Posted: Sat Oct 07, 2017 6:40 pm
by Farouche
All Aspies on this site: Do you ever feel that you were immune to peer pressure? When I was a teenager, I had no interest in doing drugs, drinking, having sex, breaking curfew. My peers would tell me to do these things, but I didn't care. People with Asperger's syndrome seem to be the anti-rebels!

Re: Aspies and peer pressure

Posted: Sat Oct 07, 2017 7:49 pm
by Soap
I was socially isolated until my middle teen years because I was in special education and interacted more with adults than with other students. Therefore I didnt have to deal with peer pressure because I didnt have many peers, and those I did have were in the same situation as I was. In elementary school I had had some friends, but most were younger than me and didn't seem to notice, or care, that I was weird, and the few other friends I had were classmates from the same school and therefore were also weird ... in different ways than I was, but we could still relate to each other.

In high school I entered mainstream education and was bullied a lot, but I wouldnt call that peer pressure either. I had one close friend who had started out as a bully but quickly switched sides when (i think) we both realized that he was only beating up on me to gain popularity and protect himself from being bullied himself, and that it didnt work, since the school bullies saw him as just as pathetic as I was and just laughed at the both of us instead of picking a side in the fight.

I really didnt have to deal with peer pressure at all until adulthood, when I finally realized how bad I was at social skills and that I couldnt change that, so I became very shy, and have been so ever since outside the rare situations such as therapy groups where I am with others who are in delicate situations as well. Right now this type of therapy group accounts for almost all of my in-person socialization and although I hope to make friends eventually that I can see in outside situations, Im still too shy to have contacted anybody outside the various groups so far.

Re: Aspies and peer pressure

Posted: Sat Oct 07, 2017 9:26 pm
by malloc
Farouche wrote:All Aspies on this site: Do you ever feel that you were immune to peer pressure?

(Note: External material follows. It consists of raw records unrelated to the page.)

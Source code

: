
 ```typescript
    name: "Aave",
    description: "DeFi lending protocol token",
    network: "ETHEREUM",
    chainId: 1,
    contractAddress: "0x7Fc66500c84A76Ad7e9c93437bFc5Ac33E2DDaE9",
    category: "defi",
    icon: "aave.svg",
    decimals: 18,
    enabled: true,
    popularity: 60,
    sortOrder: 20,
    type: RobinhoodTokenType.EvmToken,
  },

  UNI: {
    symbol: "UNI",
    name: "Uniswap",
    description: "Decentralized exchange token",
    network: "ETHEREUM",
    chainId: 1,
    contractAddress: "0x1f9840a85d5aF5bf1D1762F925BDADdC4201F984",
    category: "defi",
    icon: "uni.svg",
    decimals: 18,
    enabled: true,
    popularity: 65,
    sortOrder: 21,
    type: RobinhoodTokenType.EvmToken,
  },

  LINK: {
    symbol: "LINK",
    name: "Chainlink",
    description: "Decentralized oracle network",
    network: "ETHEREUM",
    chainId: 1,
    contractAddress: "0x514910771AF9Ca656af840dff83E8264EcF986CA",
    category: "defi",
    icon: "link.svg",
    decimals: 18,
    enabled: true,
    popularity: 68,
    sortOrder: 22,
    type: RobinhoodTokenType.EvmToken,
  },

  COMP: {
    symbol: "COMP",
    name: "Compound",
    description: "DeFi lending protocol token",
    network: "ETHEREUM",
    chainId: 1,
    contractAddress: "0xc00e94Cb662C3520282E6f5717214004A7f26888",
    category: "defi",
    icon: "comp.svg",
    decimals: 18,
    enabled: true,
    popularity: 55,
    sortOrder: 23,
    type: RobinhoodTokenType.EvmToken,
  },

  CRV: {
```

When I was a teenager, I had no interest in doing drugs, drinking, having sex, breaking curfew. My peers would tell me to do these things, but I didn't care. People with Asperger's syndrome seem to be the anti-rebels!
That actually describes me pretty well in my teen years. While everyone else my age was smoking underage, watching porn, and so forth, I was very rule-abiding. Which is ironic, since I ended up staunchly left wing despite living in one of the most conservative parts of the country.

Re: Aspies and peer pressure

Posted: Sat Oct 07, 2017 11:03 pm
by Uruwi
I can't even remember experiencing peer pressure for those things. When I saw peer pressure, it was usually to excel in school

Re: Aspies and peer pressure

Posted: Sat Oct 07, 2017 11:22 pm
by Vijay
I'm not an Aspie, but the only one of the things that have been mentioned so far where I remember experiencing any peer pressure was having sex.

Re: Aspies and peer pressure

Posted: Sun Oct 08, 2017 11:27 am
by Frislander
Well I have a slightly different experience since I was definitely immune to peer pressure till sometime round 16, when I went into 6th form and actually started socialising with my peers, where I did experience the odd bit of pressure with regards to one or two events and the consumption of alcohol, but even then I was able to resist. I generally didn't experience much pressure to begin with though because people generally kind of accepted me as I am and didn't usually engage in that sort of thing bar one or two occasions. That and I get a kind of pleasure out of being stubborn, rebelling against the "rebellion" as it were (which in my case was pretty tame, the drug culture at my school being pretty much non-existant).

Re: Aspies and peer pressure

Posted: Tue Oct 10, 2017 5:59 am
by Salmoneus
Frislander wrote:I generally didn't experience much pressure to begin with though because people generally kind of accepted me as I am and didn't usually engage in that sort of thing bar one or two occasions.
Pity; although people tut-tut about youth drinking, it's actually the best time for it - it becomes less and less acceptable (and enjoyable) as you get older.
That and I get a kind of pleasure out of being stubborn, rebelling against the "rebellion" as it were
I presume you're aware of the Chesterton quote?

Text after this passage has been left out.